FasterCSV parsing issues

I’m using FasterCSV to do an import into my DB, and the CSV file
contains European words. I have French, Italian, and German words which
contain accents and such. When I try the import it throws a
FasterCSV::MalformedCSV error, but if I remove just the letters with
accents on them, it will upload just fine.

Here is a sample row:

Universal,ID,Kir,“Commonly, white wine with Cassis. Traditionally, the
cocktail kir (also known as vin blanc cassis in French) is made with
Aligoté. Kir Royal is made with Champagne instead of Aligoté.”

Notice the 2 “e” with accents on them. I can remove these and it’s fine.
I’m assuming this is an encoding issue. The CSV file could be created by
any number of people in any number of different locations using any
number of programs. Do I need to do something like use Iconv to convert
to a standard encoding first, then upload?

Thanks

~Jeremy

I’ve had similar issues recently, and they are due to character
encodings. Something like Iconv will probably be necessary to convert
the files to a standard encoding

On Wed, Dec 1, 2010 at 11:52 AM, Jeremy W.

Nathaniel Smith wrote in post #965441:

I’ve had similar issues recently, and they are due to character
encodings. Something like Iconv will probably be necessary to convert
the files to a standard encoding

On Wed, Dec 1, 2010 at 11:52 AM, Jeremy W.

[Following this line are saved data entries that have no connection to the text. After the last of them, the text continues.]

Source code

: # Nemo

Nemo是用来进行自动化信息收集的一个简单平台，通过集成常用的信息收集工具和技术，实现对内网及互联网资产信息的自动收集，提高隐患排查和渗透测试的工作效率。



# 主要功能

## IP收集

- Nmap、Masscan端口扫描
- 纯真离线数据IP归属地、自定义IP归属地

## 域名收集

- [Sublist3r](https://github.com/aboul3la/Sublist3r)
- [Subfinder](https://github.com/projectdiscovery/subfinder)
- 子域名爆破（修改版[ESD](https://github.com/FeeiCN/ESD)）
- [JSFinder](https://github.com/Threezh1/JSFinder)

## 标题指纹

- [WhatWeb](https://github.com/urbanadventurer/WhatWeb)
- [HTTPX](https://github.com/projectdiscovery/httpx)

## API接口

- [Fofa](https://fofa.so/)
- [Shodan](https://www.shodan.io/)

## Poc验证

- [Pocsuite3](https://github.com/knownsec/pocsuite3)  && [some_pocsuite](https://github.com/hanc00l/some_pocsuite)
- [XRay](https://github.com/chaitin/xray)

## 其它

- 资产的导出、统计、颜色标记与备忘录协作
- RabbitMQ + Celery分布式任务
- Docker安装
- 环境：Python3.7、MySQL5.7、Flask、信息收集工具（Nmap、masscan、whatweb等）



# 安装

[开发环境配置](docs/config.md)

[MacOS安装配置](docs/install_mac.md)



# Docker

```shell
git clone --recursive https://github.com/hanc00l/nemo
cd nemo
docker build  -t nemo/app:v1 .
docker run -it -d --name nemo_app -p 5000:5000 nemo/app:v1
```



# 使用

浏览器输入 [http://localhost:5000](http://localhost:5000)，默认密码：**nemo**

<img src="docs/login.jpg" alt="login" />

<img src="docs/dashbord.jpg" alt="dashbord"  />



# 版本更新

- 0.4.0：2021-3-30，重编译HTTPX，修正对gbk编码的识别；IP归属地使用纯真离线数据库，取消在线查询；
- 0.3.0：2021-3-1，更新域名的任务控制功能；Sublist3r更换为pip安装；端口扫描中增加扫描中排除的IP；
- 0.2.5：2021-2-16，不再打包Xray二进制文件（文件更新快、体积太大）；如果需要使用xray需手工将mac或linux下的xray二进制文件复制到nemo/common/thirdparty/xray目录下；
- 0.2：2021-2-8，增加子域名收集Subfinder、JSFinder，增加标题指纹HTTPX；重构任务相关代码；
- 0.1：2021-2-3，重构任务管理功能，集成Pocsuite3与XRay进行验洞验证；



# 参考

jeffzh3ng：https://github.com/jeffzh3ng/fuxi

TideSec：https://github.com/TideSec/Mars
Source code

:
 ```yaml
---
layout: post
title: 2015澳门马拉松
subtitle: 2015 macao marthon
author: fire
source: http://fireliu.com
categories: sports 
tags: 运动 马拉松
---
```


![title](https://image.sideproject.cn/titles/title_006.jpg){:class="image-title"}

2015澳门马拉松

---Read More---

I’ve never actually used Iconv before, but I was just reading
http://blog.grayproductions.net/articles/encoding_conversion_with_iconv
and I did a test. I converted from ISO8859-1 to UTF8, and that actually
changes the characters, so it changes the meaning of the words. Now,
this is assuming that the CSV files I’m getting are all ISO8859-1
encoded (which I think they are).

I tried a test to just tell FasterCSV to read it as 'ISO8859-1’using the
first 3 lines of this CSV file:

Universal,ID,Kir,“Commonly, white wine with Cassis. Traditionally, the
cocktail kir (also known as vin blanc cassis in French) is made with
AligotÈ. Kir Royal is made with Champagne instead of AligotÈ.”
Universal,GRAPE,MourvËdre / Monastrell / Mataro,"Grape: MourvËdre,
MatarÛ, or Monastrell is variety of grape used to make both strong, dark
red wines and rosÈs. It is grown in many regions around the world.
Universal,Tasting,Leafy,Specific aroma/taste descriptor: Having the
smell or taste sensation of Leaves.

ruby-1.8.7-p302 > file = File.open(File.join(Rails.root, ‘public’,
‘sample.csv’))
=> #<File:/Users/jeremywoertink/Sites/winovations/public/sample.csv>
ruby-1.8.7-p302 > csv = FasterCSV.new(file, :encoding => ‘ISO8859-1’)
=> <#FasterCSV io_type:File
io_path:“/Users/jeremywoertink/Sites/winovations/public/sample.csv”
lineno:0 col_sep:“,” row_sep:“\n” quote_char:“"” encoding:“ISO8859-1”>
ruby-1.8.7-p302 > csv.each { |row| puts row }
Universal
ID
Kir
Commonly, white wine with Cassis. Traditionally, the cocktail kir (also
known as vin blanc cassis in French) is made with AligotÈ. Kir Royal is
made with Champagne instead of AligotÈ.
FasterCSV::MalformedCSVError: Unclosed quoted field on line 2.
from
/Users/jeremywoertink/.rvm/gems/ruby-1.8.7-p302/gems/fastercsv-1.5.3/lib/faster_csv.rb:1663:in
shift' from /Users/jeremywoertink/.rvm/gems/ruby-1.8.7-p302/gems/fastercsv-1.5.3/lib/faster_csv.rb:1581:in loop’
from
/Users/jeremywoertink/.rvm/gems/ruby-1.8.7-p302/gems/fastercsv-1.5.3/lib/faster_csv.rb:1581:in
shift' from /Users/jeremywoertink/.rvm/gems/ruby-1.8.7-p302/gems/fastercsv-1.5.3/lib/faster_csv.rb:1526:in each’
from (irb):28

I’m not seeing any unclosed quotes… Also, I thought that when you
iterate through the returned csv file, it gives you rows, but this one
seems to be giving my columns on the first row, then dies when it hits
the second row.

On Dec 1, 2010, at 10:52 AM, Jeremy W. wrote:

I’m using FasterCSV to do an import into my DB, and the CSV file
contains European words. I have French, Italian, and German words which
contain accents and such. When I try the import it throws a
FasterCSV::MalformedCSV error, but if I remove just the letters with
accents on them, it will upload just fine.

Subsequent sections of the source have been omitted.